As expected, in a series of votes earlier today, House Republicans formally blocked legislation overwhelmingly approved by the U.S. Senate a few days ago that would temporarily extend the one-year payroll tax break enacted by Congress last year (S. Amdt. 1465 to H.R. 3630) for another two months.
The House’s action threatens the compromise on the payroll tax break worked out by Harry Reid and Mitch McConnell, the respective leaders of the Senate Democratic and Republican caucuses — at John Boehner’s request, no less:
When asked Friday night whether he had received assurances from Boehner that the short-term extension would pass, McConnell did not give an explicit “yes” but seemed to indicate things were in good shape.
“I’m optimistic that we’re going to do well in the morning, and obviously I keep the Speaker informed as to what I’m doing,” McConnell said as he left the Capitol.
The 48-hour tectonic shift is indicative of either a miscommunication between Congress’ two top Republicans or a miscalculation on Boehner’s part that he would be able to rally enough votes. Boehner had told McConnell and Reid to come up with a solution.
In a statement released a short time ago, Reid castigated both House and Senate Republicans for putting the payroll tax break extension in jeopardy.
“First Senator McConnell would not let the Senate vote on the House’s payroll tax cut bill because he knew it would fail, now Speaker Boehner won’t let the House hold an up-or-down vote on the Senate’s bipartisan compromise because he knows it would pass,” Reid said. He also indicated that he is not interested in reconvening the Senate to address the objections of Boehner and his rebellious caucus.

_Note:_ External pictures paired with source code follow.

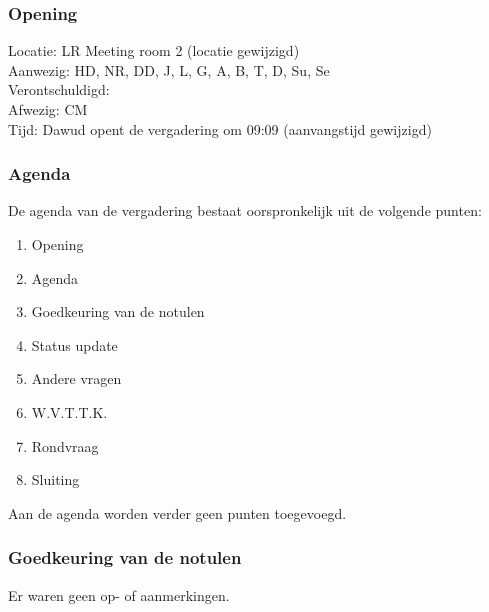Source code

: \subsubsection{Opening}
Locatie: LR Meeting room 2 (locatie gewijzigd)\\
Aanwezig: HD, NR, DD, J, L, G, A, B, T, D, Su, Se\\
Verontschuldigd: \\
Afwezig: CM \\
Tijd: Dawud opent de vergadering om 09:09 (aanvangstijd gewijzigd)\\

\subsubsection{Agenda}
De agenda van de vergadering bestaat oorspronkelijk uit de volgende punten:
\begin{enumerate}
\item Opening
\item Agenda
\item Goedkeuring van de notulen
\item Status update
\item Andere vragen
\item W.V.T.T.K.
\item Rondvraag
\item Sluiting
\end{enumerate}

Aan de agenda worden verder geen punten toegevoegd.

\subsubsection{Goedkeuring van de notulen}
Er waren geen op- of aanmerkingen.

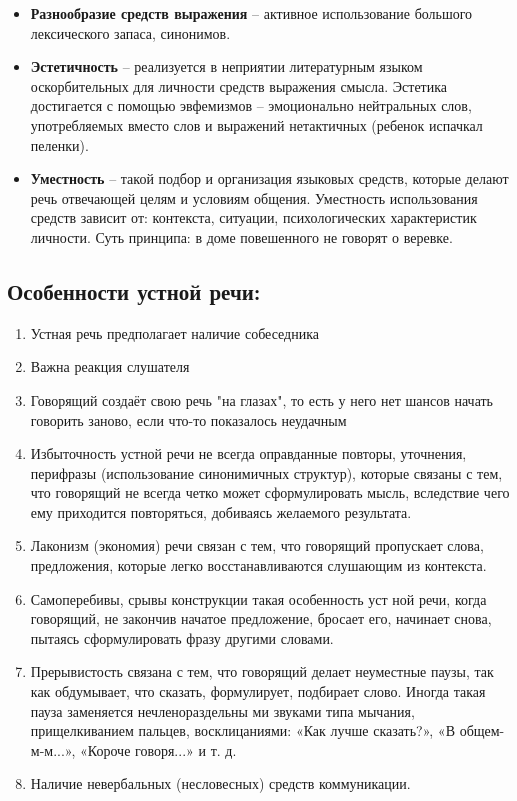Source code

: \begin{itemize}
    \item \textbf{Разнообразие средств выражения} – активное использование большого лексического запаса, синонимов.
    \item \textbf{Эстетичность }– реализуется в неприятии литературным языком оскорбительных для личности средств выражения смысла. Эстетика достигается с помощью эвфемизмов – эмоционально нейтральных слов, употребляемых вместо слов и выражений нетактичных (ребенок испачкал пеленки).
    \item \textbf{Уместность} – такой подбор и организация языковых средств, которые делают речь отвечающей целям и условиям общения. Уместность использования средств зависит от: контекста, ситуации, психологических характеристик личности. Суть принципа: в доме повешенного не говорят о веревке.
\end{itemize}

\subsection*{Особенности устной речи:}
\begin{enumerate}
    \item Устная речь предполагает наличие собеседника
    \item Важна реакция слушателя
    \item Говорящий создаёт свою речь "на глазах", то есть у него нет шансов начать говорить заново, если что-то показалось неудачным
    \item Избыточность устной речи не всегда оправданные повторы, уточнения, перифразы (использование синонимичных структур), которые связаны с тем, что говорящий не всегда четко может сформулировать мысль, вследствие чего ему приходится повторяться, добиваясь желаемого результата.

    \item Лаконизм (экономия) речи связан с тем, что говорящий пропускает слова, предложения, которые легко восстанавливаются слушающим из контекста.

    \item Самоперебивы, срывы конструкции такая особенность уст ной речи, когда говорящий, не закончив начатое предложение, бросает его, начинает снова, пытаясь сформулировать фразу другими словами.
    
    \item Прерывистость связана с тем, что говорящий делает неуместные паузы, так как обдумывает, что сказать, формулирует, подбирает слово. Иногда такая пауза заменяется нечленораздельны ми звуками типа мычания, прищелкиванием пальцев, восклицаниями: «Как лучше сказать?», «В общем-м-м...», «Короче говоря...» и т. д.
    
    \item Наличие невербальных (несловесных) средств коммуникации. 
\end{enumerate}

“I have been trying to negotiate a yearlong extension with Republicans for weeks, and I am happy to continue doing so as soon as the House of Representatives passes the bipartisan compromise… but not before then,” Reid said.
The White House is siding with Reid on the matter.

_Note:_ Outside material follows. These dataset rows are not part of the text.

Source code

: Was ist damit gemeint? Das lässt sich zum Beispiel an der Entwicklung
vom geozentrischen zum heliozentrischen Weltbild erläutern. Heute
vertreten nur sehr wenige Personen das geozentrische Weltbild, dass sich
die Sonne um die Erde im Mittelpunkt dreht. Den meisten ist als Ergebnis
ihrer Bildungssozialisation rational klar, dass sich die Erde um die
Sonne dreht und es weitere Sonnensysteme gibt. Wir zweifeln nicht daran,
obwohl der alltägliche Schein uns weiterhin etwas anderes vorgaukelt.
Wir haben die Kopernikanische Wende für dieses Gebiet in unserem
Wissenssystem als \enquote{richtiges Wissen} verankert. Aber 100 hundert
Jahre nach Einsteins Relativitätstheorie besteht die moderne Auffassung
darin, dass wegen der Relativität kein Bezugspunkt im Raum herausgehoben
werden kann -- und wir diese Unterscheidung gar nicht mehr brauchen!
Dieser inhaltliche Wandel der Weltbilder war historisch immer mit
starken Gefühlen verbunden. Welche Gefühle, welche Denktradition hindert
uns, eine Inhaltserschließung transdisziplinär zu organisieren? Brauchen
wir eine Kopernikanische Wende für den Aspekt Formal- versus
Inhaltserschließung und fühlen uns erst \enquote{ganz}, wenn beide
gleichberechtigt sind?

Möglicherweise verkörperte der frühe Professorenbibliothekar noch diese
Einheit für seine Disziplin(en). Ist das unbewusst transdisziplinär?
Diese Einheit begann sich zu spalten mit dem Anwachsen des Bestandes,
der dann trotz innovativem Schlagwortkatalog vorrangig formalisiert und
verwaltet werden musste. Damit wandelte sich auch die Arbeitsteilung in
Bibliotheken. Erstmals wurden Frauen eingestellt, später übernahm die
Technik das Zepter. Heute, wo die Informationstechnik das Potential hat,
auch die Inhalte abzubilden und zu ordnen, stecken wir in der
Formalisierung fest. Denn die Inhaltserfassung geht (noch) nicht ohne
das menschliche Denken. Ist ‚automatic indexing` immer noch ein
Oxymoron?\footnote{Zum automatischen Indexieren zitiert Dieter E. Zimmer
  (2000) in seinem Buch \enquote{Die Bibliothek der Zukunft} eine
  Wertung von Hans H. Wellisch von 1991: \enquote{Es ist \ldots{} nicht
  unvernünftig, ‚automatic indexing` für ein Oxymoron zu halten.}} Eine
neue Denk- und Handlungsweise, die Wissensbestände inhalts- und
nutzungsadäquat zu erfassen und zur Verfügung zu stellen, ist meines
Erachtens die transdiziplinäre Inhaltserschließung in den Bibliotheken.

President Obama interrupted Jay Carney’s weekday briefing in the James Brady Press Briefing Room at 11:07 AM Pacific to denounce the vote and call on House Republicans to pass the legislation approved by the Senate.
“The clock is ticking; time is running out,” the President told reporters.
“And if the House Republicans refuse to vote for the Senate bill, or even allow it to come up for a vote, taxes will go up in eleven days.”
“I saw today that one of the House Republicans referred to what they’re doing as, ‘high-stakes poker.’ He’s right about the stakes, but this is not poker, this is not a game — this shouldn’t be politics as usual.”
We think the President has this backwards. Usually, cutting taxes or extending tax cuts is something that Congress can agree on… even when there is no evidence that doing so will really improve Americans’ economic security.
The fact that this blog post is concerned with the politics surrounding the extension of a payroll tax break — rather than, say, the politics surrounding legislation to boost a recovery by strengthening our common wealth and investing in badly needed public infrastructure — is proof that politics as usual has been prevailing all along in the District of Columbia, to the detriment of us all.
It was essential that Obama keep leading the charge on stimulus, explaining to the country the cause of the economy’s weakness was a lack of demand. This story is counter-intuitive so it requires the voice of the president, along with many others, to constantly explain the logic to the country. People had to understand that we are poor because the country as a whole is spending too little to keep the workforce fully employed, not that the government is spending too much.
This is the context in which we are arguing over extending the reduction in the Social Security payroll tax for another two years. As stimulus, this is not an especially good measure. On a per-dollar basis, tax cuts will be much less effective, especially with people carrying so much debt, than direct spending. Furthermore, many of these tax dollars will go to better off taxpayers who are less willing to spend than moderate-income families. The Making Work Pay tax credit was much better targeted.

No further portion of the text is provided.